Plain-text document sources
▼

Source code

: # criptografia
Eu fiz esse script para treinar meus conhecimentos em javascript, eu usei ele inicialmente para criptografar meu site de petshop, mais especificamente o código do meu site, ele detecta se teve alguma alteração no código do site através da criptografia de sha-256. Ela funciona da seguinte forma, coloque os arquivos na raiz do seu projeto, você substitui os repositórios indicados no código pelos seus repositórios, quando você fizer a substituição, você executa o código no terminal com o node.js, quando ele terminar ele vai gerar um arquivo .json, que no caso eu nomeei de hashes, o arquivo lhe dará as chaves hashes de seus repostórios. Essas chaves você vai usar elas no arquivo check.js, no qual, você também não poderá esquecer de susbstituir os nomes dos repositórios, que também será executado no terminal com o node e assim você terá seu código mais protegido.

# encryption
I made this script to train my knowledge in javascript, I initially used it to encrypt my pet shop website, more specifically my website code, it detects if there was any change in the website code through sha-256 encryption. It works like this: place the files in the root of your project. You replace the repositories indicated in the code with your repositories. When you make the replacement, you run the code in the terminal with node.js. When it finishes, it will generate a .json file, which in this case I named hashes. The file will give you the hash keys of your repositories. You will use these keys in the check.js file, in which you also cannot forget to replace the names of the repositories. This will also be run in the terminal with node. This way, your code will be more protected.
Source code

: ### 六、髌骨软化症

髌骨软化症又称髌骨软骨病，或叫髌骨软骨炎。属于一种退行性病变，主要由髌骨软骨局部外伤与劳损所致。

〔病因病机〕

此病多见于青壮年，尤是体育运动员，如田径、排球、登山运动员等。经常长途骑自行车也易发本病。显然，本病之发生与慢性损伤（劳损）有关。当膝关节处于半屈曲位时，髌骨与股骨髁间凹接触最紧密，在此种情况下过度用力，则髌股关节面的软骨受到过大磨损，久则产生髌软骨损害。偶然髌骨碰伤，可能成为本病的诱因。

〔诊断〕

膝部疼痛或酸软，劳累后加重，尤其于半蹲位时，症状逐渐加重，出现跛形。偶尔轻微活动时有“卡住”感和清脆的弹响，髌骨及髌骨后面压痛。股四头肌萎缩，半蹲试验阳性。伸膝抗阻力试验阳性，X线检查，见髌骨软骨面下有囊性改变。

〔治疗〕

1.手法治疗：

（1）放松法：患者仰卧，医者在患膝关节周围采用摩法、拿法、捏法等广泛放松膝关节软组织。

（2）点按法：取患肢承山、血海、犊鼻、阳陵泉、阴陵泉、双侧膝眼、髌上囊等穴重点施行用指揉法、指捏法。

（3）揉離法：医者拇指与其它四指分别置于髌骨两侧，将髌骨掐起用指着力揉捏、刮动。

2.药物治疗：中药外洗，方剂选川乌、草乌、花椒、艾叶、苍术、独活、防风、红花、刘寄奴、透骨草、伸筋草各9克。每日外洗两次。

▲

◆ **WORK ITEM**:
Using the records above, determine how many lines hold the word "encryption", and answer with that figure only.

◆ **RESULT**:
2